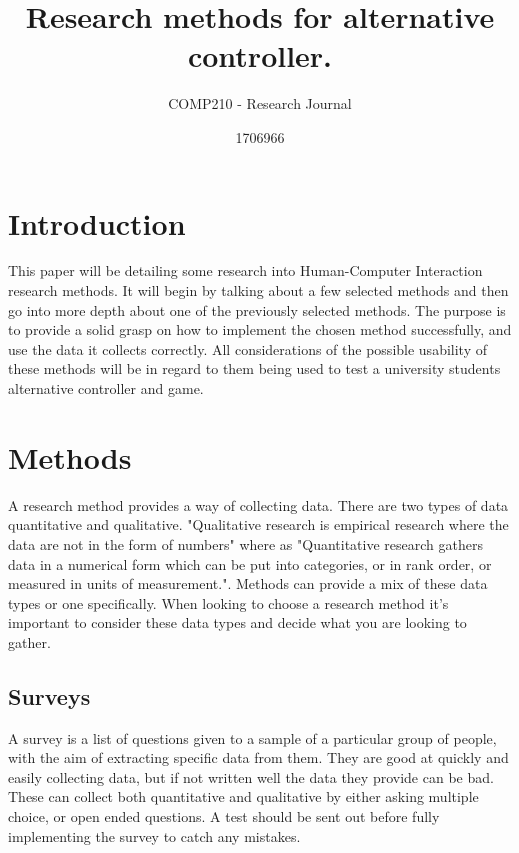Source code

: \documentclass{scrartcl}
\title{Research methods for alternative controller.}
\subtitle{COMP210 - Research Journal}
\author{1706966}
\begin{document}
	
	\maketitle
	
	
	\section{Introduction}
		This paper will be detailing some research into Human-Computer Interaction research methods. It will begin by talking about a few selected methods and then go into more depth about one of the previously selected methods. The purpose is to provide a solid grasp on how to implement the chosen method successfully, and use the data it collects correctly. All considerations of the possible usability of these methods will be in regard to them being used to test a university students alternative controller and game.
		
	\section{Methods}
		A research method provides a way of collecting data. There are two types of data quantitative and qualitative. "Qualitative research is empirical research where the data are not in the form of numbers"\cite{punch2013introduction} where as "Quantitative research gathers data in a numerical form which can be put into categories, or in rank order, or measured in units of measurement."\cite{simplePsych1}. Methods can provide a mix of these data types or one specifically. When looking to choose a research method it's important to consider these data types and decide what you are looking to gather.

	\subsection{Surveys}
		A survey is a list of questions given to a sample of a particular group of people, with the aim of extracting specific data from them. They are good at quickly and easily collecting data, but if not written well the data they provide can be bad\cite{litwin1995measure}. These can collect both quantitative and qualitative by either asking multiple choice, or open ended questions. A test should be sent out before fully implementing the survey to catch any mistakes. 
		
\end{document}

--

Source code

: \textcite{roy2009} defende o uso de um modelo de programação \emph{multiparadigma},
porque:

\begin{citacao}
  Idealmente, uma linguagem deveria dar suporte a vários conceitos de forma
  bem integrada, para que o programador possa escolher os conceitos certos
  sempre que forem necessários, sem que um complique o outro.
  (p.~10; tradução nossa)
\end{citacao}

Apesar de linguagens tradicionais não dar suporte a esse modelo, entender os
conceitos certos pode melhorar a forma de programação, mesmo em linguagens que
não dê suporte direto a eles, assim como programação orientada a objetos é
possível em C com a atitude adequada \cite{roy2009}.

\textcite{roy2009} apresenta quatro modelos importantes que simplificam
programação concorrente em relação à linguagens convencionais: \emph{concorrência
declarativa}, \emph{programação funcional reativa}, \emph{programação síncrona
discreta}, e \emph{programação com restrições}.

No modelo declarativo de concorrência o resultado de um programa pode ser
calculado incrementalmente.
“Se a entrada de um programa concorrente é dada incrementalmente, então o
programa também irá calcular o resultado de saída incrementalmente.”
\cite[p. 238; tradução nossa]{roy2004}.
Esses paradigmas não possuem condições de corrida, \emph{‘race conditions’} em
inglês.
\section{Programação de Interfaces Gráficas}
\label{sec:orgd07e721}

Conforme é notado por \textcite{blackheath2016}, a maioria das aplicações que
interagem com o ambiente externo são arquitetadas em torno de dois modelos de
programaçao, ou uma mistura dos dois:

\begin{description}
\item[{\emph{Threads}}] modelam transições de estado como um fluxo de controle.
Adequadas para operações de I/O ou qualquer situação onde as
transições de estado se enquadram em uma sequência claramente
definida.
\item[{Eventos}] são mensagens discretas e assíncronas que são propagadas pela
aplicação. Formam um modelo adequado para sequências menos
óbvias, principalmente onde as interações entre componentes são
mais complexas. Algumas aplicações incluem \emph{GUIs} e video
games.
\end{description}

* * *

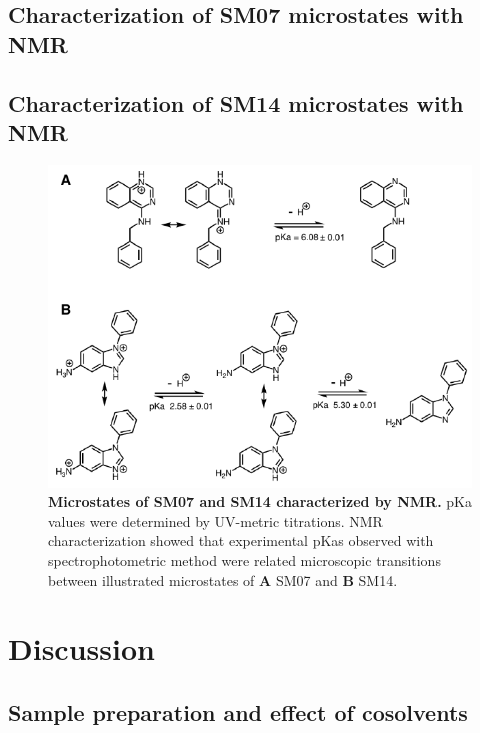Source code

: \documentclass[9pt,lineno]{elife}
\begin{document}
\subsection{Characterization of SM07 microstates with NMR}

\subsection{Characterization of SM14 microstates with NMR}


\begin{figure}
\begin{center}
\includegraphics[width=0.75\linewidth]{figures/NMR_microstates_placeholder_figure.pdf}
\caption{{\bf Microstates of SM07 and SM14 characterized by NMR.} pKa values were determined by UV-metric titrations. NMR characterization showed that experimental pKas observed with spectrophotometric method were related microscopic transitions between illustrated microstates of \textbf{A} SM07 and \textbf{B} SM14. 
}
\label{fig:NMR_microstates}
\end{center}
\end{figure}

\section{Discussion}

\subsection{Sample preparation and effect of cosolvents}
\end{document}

- _Exercise prompt_: Among the lines above, find those with the word "documentclass". Copy them.

- _Output_:
: \documentclass{scrartcl}
: \documentclass[9pt,lineno]{elife}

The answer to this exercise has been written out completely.